### SUPPLIED RECORDS

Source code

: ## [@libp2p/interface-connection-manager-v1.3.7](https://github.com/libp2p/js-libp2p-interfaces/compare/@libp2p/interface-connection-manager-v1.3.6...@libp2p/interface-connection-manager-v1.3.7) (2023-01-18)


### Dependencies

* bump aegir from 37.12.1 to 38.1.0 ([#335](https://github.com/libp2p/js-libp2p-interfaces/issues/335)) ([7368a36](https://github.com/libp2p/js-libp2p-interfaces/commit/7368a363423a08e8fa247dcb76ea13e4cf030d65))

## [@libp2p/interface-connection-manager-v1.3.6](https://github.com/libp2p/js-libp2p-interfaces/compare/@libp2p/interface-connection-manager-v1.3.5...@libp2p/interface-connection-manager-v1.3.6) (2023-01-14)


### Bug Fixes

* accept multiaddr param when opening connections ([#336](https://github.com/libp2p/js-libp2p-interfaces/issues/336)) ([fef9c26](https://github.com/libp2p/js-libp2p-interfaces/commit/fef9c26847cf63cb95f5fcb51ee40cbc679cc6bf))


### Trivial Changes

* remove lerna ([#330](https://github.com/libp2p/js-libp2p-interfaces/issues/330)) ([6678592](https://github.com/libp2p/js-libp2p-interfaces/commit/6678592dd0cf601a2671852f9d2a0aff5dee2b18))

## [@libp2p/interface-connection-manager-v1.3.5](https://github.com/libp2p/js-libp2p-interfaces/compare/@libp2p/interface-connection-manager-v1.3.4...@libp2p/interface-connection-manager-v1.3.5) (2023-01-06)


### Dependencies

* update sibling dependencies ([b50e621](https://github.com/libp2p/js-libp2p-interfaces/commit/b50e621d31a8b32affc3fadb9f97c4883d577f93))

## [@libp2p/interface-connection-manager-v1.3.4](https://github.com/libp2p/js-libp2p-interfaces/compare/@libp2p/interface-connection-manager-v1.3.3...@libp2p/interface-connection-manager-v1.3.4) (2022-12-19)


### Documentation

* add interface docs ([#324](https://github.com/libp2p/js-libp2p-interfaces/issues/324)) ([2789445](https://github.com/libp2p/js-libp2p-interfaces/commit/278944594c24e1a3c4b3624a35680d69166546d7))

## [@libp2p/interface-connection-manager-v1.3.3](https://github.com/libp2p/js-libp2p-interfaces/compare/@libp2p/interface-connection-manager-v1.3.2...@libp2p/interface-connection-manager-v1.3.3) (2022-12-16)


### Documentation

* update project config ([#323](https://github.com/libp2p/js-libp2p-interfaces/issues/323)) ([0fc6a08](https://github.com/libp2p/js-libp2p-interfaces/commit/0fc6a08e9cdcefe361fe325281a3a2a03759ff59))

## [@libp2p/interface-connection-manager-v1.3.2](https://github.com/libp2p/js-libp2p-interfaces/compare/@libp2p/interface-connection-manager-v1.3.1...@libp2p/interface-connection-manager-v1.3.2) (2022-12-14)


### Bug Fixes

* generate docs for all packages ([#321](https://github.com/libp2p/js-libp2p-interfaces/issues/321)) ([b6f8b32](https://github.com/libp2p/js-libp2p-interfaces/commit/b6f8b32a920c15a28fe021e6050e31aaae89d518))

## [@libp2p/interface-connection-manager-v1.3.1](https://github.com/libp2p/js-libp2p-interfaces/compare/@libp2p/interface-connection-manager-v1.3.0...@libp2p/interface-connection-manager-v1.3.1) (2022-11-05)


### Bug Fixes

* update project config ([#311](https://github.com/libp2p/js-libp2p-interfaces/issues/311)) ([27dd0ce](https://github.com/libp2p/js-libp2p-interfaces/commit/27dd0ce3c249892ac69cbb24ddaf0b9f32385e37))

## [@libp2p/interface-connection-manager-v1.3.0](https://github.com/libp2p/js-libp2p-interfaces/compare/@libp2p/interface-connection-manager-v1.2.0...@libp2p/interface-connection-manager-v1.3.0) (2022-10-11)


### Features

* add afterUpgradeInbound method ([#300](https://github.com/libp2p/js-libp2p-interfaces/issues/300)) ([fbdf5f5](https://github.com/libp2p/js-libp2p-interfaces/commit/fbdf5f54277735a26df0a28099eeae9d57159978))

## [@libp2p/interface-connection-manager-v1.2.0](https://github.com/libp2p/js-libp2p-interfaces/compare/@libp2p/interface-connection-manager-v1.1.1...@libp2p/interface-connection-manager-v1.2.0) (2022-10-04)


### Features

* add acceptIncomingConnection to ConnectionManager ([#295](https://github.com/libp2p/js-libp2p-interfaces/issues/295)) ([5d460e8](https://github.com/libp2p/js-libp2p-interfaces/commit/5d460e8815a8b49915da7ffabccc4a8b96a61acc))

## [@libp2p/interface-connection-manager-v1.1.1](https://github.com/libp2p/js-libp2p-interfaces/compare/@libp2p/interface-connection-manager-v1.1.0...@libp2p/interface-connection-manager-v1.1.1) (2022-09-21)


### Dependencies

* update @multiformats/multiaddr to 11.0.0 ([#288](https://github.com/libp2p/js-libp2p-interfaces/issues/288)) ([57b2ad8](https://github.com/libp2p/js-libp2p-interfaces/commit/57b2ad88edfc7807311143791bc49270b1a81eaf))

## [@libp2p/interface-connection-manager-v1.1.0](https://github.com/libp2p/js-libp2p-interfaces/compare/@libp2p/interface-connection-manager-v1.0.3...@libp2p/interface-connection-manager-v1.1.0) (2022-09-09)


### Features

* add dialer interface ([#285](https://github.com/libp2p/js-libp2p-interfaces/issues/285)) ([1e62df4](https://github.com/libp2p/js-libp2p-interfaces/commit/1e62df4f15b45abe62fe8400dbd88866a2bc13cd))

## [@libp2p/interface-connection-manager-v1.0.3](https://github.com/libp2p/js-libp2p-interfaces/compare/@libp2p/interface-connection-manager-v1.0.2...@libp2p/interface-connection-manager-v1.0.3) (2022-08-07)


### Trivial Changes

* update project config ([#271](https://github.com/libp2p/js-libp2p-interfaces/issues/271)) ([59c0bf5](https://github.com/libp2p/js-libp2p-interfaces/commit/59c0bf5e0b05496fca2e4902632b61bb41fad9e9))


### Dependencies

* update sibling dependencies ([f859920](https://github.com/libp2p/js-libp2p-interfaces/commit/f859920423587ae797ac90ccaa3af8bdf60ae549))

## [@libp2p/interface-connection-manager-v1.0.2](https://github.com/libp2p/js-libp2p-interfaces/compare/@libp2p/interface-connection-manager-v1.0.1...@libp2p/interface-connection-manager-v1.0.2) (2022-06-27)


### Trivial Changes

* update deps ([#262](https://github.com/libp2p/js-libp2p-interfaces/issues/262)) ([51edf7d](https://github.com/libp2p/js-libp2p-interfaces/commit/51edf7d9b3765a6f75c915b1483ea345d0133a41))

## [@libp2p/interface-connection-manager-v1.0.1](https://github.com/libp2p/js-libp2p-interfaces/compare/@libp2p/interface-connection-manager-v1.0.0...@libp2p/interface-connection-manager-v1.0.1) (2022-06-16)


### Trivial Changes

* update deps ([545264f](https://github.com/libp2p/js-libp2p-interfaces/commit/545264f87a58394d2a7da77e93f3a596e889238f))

### TASK GOAL
All of the material must be given again without any change.

### RESULT OF THIS EXERCISE
Source code

: ## [@libp2p/interface-connection-manager-v1.3.7](https://github.com/libp2p/js-libp2p-interfaces/compare/@libp2p/interface-connection-manager-v1.3.6...@libp2p/interface-connection-manager-v1.3.7) (2023-01-18)


### Dependencies

* bump aegir from 37.12.1 to 38.1.0 ([#335](https://github.com/libp2p/js-libp2p-interfaces/issues/335)) ([7368a36](https://github.com/libp2p/js-libp2p-interfaces/commit/7368a363423a08e8fa247dcb76ea13e4cf030d65))

## [@libp2p/interface-connection-manager-v1.3.6](https://github.com/libp2p/js-libp2p-interfaces/compare/@libp2p/interface-connection-manager-v1.3.5...@libp2p/interface-connection-manager-v1.3.6) (2023-01-14)


### Bug Fixes

* accept multiaddr param when opening connections ([#336](https://github.com/libp2p/js-libp2p-interfaces/issues/336)) ([fef9c26](https://github.com/libp2p/js-libp2p-interfaces/commit/fef9c26847cf63cb95f5fcb51ee40cbc679cc6bf))


### Trivial Changes

* remove lerna ([#330](https://github.com/libp2p/js-libp2p-interfaces/issues/330)) ([6678592](https://github.com/libp2p/js-libp2p-interfaces/commit/6678592dd0cf601a2671852f9d2a0aff5dee2b18))

## [@libp2p/interface-connection-manager-v1.3.5](https://github.com/libp2p/js-libp2p-interfaces/compare/@libp2p/interface-connection-manager-v1.3.4...@libp2p/interface-connection-manager-v1.3.5) (2023-01-06)


### Dependencies

* update sibling dependencies ([b50e621](https://github.com/libp2p/js-libp2p-interfaces/commit/b50e621d31a8b32affc3fadb9f97c4883d577f93))

## [@libp2p/interface-connection-manager-v1.3.4](https://github.com/libp2p/js-libp2p-interfaces/compare/@libp2p/interface-connection-manager-v1.3.3...@libp2p/interface-connection-manager-v1.3.4) (2022-12-19)


### Documentation

* add interface docs ([#324](https://github.com/libp2p/js-libp2p-interfaces/issues/324)) ([2789445](https://github.com/libp2p/js-libp2p-interfaces/commit/278944594c24e1a3c4b3624a35680d69166546d7))

## [@libp2p/interface-connection-manager-v1.3.3](https://github.com/libp2p/js-libp2p-interfaces/compare/@libp2p/interface-connection-manager-v1.3.2...@libp2p/interface-connection-manager-v1.3.3) (2022-12-16)


### Documentation

* update project config ([#323](https://github.com/libp2p/js-libp2p-interfaces/issues/323)) ([0fc6a08](https://github.com/libp2p/js-libp2p-interfaces/commit/0fc6a08e9cdcefe361fe325281a3a2a03759ff59))

## [@libp2p/interface-connection-manager-v1.3.2](https://github.com/libp2p/js-libp2p-interfaces/compare/@libp2p/interface-connection-manager-v1.3.1...@libp2p/interface-connection-manager-v1.3.2) (2022-12-14)


### Bug Fixes

* generate docs for all packages ([#321](https://github.com/libp2p/js-libp2p-interfaces/issues/321)) ([b6f8b32](https://github.com/libp2p/js-libp2p-interfaces/commit/b6f8b32a920c15a28fe021e6050e31aaae89d518))

## [@libp2p/interface-connection-manager-v1.3.1](https://github.com/libp2p/js-libp2p-interfaces/compare/@libp2p/interface-connection-manager-v1.3.0...@libp2p/interface-connection-manager-v1.3.1) (2022-11-05)


### Bug Fixes

* update project config ([#311](https://github.com/libp2p/js-libp2p-interfaces/issues/311)) ([27dd0ce](https://github.com/libp2p/js-libp2p-interfaces/commit/27dd0ce3c249892ac69cbb24ddaf0b9f32385e37))

## [@libp2p/interface-connection-manager-v1.3.0](https://github.com/libp2p/js-libp2p-interfaces/compare/@libp2p/interface-connection-manager-v1.2.0...@libp2p/interface-connection-manager-v1.3.0) (2022-10-11)


### Features

* add afterUpgradeInbound method ([#300](https://github.com/libp2p/js-libp2p-interfaces/issues/300)) ([fbdf5f5](https://github.com/libp2p/js-libp2p-interfaces/commit/fbdf5f54277735a26df0a28099eeae9d57159978))

## [@libp2p/interface-connection-manager-v1.2.0](https://github.com/libp2p/js-libp2p-interfaces/compare/@libp2p/interface-connection-manager-v1.1.1...@libp2p/interface-connection-manager-v1.2.0) (2022-10-04)


### Features

* add acceptIncomingConnection to ConnectionManager ([#295](https://github.com/libp2p/js-libp2p-interfaces/issues/295)) ([5d460e8](https://github.com/libp2p/js-libp2p-interfaces/commit/5d460e8815a8b49915da7ffabccc4a8b96a61acc))

## [@libp2p/interface-connection-manager-v1.1.1](https://github.com/libp2p/js-libp2p-interfaces/compare/@libp2p/interface-connection-manager-v1.1.0...@libp2p/interface-connection-manager-v1.1.1) (2022-09-21)


### Dependencies

* update @multiformats/multiaddr to 11.0.0 ([#288](https://github.com/libp2p/js-libp2p-interfaces/issues/288)) ([57b2ad8](https://github.com/libp2p/js-libp2p-interfaces/commit/57b2ad88edfc7807311143791bc49270b1a81eaf))

## [@libp2p/interface-connection-manager-v1.1.0](https://github.com/libp2p/js-libp2p-interfaces/compare/@libp2p/interface-connection-manager-v1.0.3...@libp2p/interface-connection-manager-v1.1.0) (2022-09-09)


### Features

* add dialer interface ([#285](https://github.com/libp2p/js-libp2p-interfaces/issues/285)) ([1e62df4](https://github.com/libp2p/js-libp2p-interfaces/commit/1e62df4f15b45abe62fe8400dbd88866a2bc13cd))

## [@libp2p/interface-connection-manager-v1.0.3](https://github.com/libp2p/js-libp2p-interfaces/compare/@libp2p/interface-connection-manager-v1.0.2...@libp2p/interface-connection-manager-v1.0.3) (2022-08-07)


### Trivial Changes

* update project config ([#271](https://github.com/libp2p/js-libp2p-interfaces/issues/271)) ([59c0bf5](https://github.com/libp2p/js-libp2p-interfaces/commit/59c0bf5e0b05496fca2e4902632b61bb41fad9e9))


### Dependencies

* update sibling dependencies ([f859920](https://github.com/libp2p/js-libp2p-interfaces/commit/f859920423587ae797ac90ccaa3af8bdf60ae549))

## [@libp2p/interface-connection-manager-v1.0.2](https://github.com/libp2p/js-libp2p-interfaces/compare/@libp2p/interface-connection-manager-v1.0.1...@libp2p/interface-connection-manager-v1.0.2) (2022-06-27)


### Trivial Changes

* update deps ([#262](https://github.com/libp2p/js-libp2p-interfaces/issues/262)) ([51edf7d](https://github.com/libp2p/js-libp2p-interfaces/commit/51edf7d9b3765a6f75c915b1483ea345d0133a41))

## [@libp2p/interface-connection-manager-v1.0.1](https://github.com/libp2p/js-libp2p-interfaces/compare/@libp2p/interface-connection-manager-v1.0.0...@libp2p/interface-connection-manager-v1.0.1) (2022-06-16)


### Trivial Changes

* update deps ([545264f](https://github.com/libp2p/js-libp2p-interfaces/commit/545264f87a58394d2a7da77e93f3a596e889238f))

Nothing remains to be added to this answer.